Nketiah, a rising senior and member of Jefferson City High School's speech and debate team, competed Friday as one of six finalists in the category of original oratory at the National Speech and Debate Association's tournament in Fort Lauderdale, Florida.
Nketiah earned a $500 scholarship as a finalist in the Joe and Pam Wycoff Original Oratory category, sponsored by the Patrick Henry Memorial Foundation Auxiliary.
Finalists' speeches were live-streamed, and Nketiah spoke about and called for an increased acceptance of diversity in the United States.
She recalled not being able to find a crowd for herself, feeling alone and struggling with the word "different," being a child of Ghanian parents, who came to the U.S. to become citizens before she was born.
"Are we supposed to be riding around on elephants?" she said of grappling with her African identity in America.
The U.S. is grappling with much larger questions about diversity, too — proverbial elephants in all kinds of private rooms and public spaces.
"Our growing diversity is testing the way we value it," and American society is failing, Nketiah said. "We only seem to be trading dialogue for division.
"Questions that promote differences are an essential part to understanding and communicating; it's just how we ask those questions," she said.
She said one problem is American society no longer embraces complex knowledge. Instead of evaluating each other with more than overly-simplistic characterizations, people retreat into denial and beliefs in simplicity.
Even though simplicity is easier and it's how people tend to analyze information, Nketiah said "our world can never be just simple," because "when we cannot appreciate complexity, our world descends into a place where no one is truly understood."
She also said diversity is not just about race — but also the fellow student with a teacher's assistant no one talks to or the short student in gym class who never gets picked for a team.
"We should not be promoting barriers. We should be tearing them down, and the solution starts with us," she said, adding "Diversity can be difficult, but it is not impossible.
"We need to start by saying, 'hello.' Whether you've been a victim to devaluing your own diversity or not, we need to start conversations with 'hello.'
"Go out, and don't be afraid of becoming that elephant," she said.
Other finalists in her category spoke about the lethal problems their generation faces — and often vocally stand up to fight against — including social disconnection and deep personal unhappiness that's masked and spread by social media; an obsession with bad news and rejections of public displays of joy; gun violence, especially mass shootings; the bold public presence of unashamed white supremacists; and mounting violence against black, brown and LGBT bodies.
Speakers were diverse, too. Other finalists in Nketiah's category included a Sikh young man, a young woman wearing a hijab — the headscarf some Muslim women wear — and a young woman whose family came from Vietnam.

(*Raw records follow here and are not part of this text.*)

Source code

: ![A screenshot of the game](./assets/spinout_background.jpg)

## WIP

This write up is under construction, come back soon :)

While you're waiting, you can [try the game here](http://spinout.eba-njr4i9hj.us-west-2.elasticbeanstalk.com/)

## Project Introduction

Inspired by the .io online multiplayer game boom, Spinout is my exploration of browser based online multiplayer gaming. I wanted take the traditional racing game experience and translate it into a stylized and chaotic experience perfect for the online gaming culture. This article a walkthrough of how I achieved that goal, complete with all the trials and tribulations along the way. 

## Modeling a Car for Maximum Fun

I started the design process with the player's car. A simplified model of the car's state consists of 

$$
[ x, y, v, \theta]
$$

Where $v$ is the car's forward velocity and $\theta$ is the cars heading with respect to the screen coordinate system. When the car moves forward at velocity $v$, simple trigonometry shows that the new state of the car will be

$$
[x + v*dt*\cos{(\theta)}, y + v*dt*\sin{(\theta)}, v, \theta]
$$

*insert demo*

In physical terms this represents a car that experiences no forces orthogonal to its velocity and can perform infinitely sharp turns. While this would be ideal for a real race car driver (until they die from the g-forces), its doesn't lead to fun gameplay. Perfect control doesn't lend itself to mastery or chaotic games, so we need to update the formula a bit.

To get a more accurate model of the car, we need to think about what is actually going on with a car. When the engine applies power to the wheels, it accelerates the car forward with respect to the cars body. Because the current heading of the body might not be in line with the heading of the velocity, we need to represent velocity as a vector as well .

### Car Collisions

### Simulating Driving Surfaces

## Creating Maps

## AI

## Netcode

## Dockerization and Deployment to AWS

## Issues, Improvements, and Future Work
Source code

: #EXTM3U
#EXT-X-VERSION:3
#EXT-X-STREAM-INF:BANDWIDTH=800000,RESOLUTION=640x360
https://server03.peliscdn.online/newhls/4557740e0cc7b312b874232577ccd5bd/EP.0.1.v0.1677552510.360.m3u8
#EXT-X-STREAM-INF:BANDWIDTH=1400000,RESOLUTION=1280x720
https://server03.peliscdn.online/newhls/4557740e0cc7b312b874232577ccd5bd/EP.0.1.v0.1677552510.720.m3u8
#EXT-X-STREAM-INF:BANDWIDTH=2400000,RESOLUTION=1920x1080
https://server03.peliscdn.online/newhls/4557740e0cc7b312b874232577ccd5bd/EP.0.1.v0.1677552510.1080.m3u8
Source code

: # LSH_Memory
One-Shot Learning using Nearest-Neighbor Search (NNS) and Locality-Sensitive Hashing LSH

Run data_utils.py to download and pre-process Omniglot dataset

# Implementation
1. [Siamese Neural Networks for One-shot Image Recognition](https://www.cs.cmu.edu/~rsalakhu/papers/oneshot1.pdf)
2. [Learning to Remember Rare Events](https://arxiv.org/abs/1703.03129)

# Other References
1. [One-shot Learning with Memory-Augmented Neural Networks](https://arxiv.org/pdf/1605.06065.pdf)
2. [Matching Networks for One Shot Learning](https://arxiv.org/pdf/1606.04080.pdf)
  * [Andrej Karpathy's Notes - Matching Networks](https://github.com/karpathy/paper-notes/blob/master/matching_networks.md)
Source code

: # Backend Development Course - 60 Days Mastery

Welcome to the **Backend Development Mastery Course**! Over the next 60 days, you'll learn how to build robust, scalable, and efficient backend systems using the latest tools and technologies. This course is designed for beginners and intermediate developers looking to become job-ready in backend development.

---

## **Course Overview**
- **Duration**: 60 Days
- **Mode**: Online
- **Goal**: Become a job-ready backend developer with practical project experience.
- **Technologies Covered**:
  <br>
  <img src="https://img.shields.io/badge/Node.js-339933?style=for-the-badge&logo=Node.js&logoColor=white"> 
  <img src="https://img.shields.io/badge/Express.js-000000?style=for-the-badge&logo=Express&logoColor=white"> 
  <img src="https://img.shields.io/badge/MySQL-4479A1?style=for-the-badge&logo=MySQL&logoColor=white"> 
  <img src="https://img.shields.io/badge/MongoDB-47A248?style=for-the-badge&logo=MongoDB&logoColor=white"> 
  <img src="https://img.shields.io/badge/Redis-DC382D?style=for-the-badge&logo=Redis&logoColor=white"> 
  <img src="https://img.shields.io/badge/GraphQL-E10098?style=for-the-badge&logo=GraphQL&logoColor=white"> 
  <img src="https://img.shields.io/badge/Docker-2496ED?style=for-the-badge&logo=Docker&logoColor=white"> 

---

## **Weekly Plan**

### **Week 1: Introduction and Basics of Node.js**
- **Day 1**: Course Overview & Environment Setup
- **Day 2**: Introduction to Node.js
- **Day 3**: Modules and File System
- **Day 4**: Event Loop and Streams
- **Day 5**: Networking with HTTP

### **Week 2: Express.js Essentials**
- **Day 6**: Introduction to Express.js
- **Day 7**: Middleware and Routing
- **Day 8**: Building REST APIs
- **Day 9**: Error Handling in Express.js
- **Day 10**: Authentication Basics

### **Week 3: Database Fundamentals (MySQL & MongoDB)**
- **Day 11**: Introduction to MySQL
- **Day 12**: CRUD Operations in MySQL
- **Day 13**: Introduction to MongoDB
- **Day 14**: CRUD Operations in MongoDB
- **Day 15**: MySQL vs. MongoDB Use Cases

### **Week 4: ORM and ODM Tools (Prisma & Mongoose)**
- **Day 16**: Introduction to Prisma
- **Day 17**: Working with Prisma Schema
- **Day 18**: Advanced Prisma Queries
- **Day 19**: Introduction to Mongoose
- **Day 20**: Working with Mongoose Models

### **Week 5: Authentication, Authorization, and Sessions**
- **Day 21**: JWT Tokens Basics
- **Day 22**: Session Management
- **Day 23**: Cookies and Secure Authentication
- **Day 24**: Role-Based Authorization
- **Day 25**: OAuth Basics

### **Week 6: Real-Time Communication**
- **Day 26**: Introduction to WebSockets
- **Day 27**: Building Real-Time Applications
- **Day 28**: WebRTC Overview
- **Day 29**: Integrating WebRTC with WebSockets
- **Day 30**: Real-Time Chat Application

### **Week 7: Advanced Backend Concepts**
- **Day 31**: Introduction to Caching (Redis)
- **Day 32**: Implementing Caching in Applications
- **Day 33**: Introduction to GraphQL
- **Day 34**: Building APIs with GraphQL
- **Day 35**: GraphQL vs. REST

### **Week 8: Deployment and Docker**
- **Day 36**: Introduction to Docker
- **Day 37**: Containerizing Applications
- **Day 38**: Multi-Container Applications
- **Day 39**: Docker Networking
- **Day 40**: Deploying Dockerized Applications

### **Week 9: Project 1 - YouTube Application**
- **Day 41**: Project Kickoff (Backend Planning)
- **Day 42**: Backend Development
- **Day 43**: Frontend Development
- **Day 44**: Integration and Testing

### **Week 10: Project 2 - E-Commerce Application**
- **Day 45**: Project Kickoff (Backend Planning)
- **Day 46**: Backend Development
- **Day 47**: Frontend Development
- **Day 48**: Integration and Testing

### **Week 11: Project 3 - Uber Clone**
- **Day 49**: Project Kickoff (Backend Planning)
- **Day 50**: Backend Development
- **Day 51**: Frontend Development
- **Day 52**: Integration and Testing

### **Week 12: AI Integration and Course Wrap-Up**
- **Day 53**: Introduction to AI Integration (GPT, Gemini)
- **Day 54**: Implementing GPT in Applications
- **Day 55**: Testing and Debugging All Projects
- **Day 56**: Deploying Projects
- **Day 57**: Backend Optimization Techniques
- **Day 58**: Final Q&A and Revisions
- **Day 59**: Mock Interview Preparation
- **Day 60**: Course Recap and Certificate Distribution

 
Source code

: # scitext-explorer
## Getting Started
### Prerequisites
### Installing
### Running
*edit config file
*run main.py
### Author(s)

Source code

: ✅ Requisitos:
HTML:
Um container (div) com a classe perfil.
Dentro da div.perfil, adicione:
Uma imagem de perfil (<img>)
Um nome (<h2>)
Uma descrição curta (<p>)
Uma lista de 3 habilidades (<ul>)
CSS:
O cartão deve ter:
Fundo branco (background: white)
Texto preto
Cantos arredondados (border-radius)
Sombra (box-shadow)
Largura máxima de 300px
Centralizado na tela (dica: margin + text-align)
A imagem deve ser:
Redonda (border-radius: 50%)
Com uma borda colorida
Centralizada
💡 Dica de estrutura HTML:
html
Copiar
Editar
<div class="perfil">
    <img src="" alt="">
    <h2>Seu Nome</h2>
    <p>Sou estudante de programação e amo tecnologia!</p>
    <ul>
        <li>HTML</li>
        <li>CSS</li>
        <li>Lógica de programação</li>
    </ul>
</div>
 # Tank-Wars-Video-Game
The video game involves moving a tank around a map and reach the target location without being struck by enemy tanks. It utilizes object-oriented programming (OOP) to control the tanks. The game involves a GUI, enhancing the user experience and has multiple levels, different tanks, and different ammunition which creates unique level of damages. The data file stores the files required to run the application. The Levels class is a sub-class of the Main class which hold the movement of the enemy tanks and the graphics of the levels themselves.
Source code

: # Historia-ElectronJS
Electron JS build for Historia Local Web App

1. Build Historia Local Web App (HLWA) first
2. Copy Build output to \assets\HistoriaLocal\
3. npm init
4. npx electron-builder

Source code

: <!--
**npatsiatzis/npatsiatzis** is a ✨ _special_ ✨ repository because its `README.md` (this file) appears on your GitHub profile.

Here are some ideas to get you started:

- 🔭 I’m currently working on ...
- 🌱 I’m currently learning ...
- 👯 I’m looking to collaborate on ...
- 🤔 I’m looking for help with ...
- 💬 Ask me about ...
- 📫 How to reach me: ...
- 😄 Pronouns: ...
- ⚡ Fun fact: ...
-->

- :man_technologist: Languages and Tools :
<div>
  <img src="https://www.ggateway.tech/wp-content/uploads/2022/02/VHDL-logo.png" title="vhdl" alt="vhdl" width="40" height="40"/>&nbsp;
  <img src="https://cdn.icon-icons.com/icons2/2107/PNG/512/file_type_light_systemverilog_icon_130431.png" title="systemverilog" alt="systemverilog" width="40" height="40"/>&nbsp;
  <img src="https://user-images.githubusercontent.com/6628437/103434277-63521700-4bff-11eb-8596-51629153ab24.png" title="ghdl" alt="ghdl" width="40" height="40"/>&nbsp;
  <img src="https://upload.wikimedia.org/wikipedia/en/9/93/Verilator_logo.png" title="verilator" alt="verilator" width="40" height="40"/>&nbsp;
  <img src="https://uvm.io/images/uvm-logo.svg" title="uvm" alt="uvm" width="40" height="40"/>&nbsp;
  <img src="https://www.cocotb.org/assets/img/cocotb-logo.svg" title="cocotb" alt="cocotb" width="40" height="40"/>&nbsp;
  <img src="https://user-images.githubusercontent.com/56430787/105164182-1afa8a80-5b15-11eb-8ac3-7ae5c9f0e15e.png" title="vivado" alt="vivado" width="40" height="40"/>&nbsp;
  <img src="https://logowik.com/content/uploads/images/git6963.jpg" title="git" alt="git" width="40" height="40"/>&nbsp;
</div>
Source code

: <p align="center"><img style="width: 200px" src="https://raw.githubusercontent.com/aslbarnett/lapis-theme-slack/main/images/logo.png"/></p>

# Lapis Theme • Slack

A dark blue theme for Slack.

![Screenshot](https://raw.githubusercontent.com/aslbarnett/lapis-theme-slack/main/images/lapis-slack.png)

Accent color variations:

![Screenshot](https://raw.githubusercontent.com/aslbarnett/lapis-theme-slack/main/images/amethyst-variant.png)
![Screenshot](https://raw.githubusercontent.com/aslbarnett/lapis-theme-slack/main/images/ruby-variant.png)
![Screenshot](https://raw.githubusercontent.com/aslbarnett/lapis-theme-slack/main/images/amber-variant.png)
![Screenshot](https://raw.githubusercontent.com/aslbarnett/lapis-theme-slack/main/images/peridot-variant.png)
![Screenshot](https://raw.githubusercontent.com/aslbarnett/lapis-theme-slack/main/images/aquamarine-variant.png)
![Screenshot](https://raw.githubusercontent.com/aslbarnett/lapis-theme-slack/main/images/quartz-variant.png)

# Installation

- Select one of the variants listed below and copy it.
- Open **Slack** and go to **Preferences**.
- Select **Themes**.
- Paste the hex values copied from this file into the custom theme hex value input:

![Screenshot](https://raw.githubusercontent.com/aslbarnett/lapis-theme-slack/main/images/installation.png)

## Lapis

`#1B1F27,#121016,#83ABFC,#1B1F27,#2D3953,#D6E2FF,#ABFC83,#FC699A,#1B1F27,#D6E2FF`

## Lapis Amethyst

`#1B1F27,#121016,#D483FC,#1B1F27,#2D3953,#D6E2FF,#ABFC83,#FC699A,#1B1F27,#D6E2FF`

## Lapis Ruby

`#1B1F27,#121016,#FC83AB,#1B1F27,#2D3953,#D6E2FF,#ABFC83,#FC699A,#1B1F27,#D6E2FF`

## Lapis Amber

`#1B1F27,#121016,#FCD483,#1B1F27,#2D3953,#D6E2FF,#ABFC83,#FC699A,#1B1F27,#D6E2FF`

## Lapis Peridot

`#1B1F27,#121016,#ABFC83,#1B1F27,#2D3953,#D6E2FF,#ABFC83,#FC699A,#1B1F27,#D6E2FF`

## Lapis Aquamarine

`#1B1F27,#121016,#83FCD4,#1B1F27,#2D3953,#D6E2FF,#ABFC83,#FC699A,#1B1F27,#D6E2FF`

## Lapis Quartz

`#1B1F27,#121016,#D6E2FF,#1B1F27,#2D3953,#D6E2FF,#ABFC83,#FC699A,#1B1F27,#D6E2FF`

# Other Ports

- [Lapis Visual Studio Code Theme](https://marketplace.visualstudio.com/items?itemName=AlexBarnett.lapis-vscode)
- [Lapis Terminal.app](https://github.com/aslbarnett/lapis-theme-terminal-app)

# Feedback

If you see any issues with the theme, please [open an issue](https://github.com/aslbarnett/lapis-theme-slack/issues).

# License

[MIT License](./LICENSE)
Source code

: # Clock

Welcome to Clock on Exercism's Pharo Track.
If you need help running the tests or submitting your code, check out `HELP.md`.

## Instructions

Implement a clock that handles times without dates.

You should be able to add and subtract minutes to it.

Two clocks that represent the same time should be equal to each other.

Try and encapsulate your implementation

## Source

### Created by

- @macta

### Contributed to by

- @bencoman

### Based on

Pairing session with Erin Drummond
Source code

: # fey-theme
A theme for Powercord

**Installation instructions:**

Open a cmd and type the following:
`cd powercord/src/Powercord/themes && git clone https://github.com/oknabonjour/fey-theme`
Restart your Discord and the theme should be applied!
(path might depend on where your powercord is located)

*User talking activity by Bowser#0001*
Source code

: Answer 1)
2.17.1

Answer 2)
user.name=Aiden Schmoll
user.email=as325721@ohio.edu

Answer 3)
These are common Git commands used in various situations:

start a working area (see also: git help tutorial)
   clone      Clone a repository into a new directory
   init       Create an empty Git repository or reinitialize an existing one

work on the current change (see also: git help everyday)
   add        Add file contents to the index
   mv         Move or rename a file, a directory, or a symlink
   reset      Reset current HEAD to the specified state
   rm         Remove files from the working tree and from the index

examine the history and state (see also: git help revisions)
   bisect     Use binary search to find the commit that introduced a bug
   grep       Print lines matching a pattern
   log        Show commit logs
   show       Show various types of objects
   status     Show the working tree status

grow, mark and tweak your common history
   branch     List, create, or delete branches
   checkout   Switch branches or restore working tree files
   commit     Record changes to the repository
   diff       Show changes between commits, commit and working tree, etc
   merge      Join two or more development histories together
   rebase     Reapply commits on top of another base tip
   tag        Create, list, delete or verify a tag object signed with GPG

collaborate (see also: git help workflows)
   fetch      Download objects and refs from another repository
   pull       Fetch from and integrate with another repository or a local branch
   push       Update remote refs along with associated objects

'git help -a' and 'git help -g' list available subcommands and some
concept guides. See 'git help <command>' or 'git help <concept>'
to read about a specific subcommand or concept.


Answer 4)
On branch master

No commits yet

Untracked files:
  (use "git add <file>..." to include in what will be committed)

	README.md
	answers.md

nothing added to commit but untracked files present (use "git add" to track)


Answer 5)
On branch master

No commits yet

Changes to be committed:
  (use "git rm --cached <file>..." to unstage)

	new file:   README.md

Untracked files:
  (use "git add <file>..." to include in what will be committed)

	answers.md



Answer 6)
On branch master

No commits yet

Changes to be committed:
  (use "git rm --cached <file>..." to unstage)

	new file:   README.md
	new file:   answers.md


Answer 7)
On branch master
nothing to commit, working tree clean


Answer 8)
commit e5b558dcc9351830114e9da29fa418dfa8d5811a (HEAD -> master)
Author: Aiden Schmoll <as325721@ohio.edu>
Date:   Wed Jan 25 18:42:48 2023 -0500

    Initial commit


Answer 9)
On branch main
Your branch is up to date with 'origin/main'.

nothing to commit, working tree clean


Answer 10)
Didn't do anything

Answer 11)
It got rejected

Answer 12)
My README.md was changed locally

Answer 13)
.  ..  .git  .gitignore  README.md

JCHS received a school of honor award in speech, "which means that we are among the top 40 in the nation," speech and debate coach Jordan Hart said. Hart accepted the award on stage with coaches from other schools.
JCHS's team also had several other members finish in the top 20, 50 and 60 of other competition categories, including Will Henrickson, Mitchell Huston, Michael Manda, Rakesh Natarajan and Michael Waggoner.